▶ **Records for this task**:
•••••

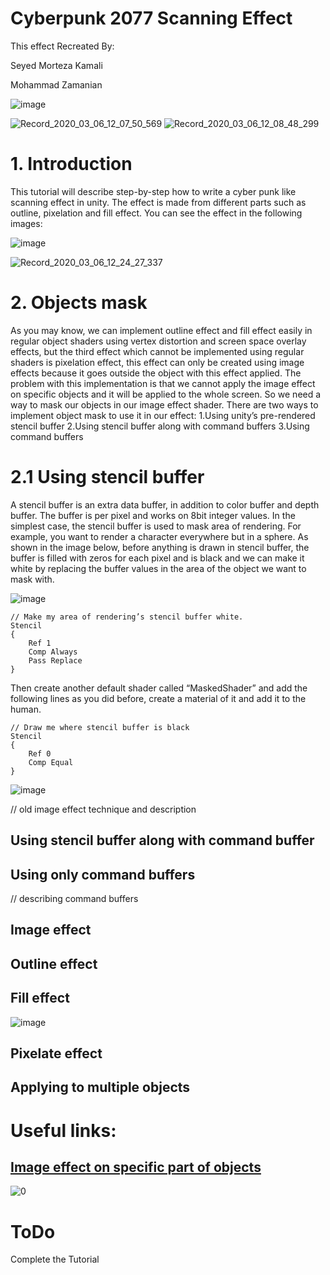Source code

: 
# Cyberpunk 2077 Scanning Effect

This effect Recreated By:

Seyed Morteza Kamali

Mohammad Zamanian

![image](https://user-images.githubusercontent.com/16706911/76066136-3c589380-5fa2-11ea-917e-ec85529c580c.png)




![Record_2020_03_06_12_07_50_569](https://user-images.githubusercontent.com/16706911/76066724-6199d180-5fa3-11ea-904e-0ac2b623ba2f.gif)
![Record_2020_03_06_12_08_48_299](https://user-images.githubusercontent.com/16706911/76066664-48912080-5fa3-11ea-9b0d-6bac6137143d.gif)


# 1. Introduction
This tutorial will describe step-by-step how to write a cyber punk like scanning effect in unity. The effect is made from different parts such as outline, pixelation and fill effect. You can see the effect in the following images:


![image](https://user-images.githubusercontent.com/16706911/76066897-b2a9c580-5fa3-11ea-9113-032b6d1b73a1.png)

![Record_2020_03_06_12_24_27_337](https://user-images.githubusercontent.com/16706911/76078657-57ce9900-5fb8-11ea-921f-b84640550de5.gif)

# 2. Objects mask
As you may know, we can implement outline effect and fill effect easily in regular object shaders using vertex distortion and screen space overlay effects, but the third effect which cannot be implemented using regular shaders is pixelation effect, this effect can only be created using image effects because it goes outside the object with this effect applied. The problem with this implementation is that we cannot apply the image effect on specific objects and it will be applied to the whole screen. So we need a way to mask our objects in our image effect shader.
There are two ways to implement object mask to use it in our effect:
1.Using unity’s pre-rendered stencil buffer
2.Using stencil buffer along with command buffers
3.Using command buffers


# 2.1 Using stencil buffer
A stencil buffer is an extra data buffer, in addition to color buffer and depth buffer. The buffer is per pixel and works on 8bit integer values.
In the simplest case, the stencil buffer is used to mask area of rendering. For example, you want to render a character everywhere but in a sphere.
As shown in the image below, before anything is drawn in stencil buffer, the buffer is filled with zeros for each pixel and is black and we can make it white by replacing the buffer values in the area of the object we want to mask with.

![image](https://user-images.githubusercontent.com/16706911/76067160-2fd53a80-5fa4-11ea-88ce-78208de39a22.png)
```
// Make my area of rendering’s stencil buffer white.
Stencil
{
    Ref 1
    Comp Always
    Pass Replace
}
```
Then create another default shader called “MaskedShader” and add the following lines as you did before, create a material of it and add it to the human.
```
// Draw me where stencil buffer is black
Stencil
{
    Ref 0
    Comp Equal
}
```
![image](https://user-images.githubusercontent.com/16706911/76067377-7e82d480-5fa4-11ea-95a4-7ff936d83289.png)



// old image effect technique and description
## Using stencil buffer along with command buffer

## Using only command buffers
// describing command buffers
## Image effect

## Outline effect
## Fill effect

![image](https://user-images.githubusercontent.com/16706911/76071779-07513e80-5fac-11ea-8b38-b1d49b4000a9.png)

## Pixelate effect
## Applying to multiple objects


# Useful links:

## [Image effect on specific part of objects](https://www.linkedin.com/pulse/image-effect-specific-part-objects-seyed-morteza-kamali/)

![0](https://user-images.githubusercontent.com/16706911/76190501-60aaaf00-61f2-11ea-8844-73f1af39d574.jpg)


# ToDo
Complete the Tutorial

•••••

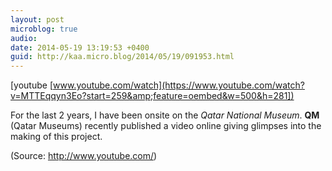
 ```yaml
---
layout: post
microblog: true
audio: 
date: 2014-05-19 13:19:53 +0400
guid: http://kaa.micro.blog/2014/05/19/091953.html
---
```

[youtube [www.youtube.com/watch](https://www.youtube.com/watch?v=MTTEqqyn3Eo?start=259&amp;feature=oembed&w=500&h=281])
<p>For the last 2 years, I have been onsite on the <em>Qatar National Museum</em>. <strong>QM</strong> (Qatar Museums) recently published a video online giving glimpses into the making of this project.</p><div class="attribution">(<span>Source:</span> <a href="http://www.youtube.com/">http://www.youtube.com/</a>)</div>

•••••

▶ **Task goal**: From the entries, find how many lines contain "command" and give the number alone.

▶ **Answer for the task**: 5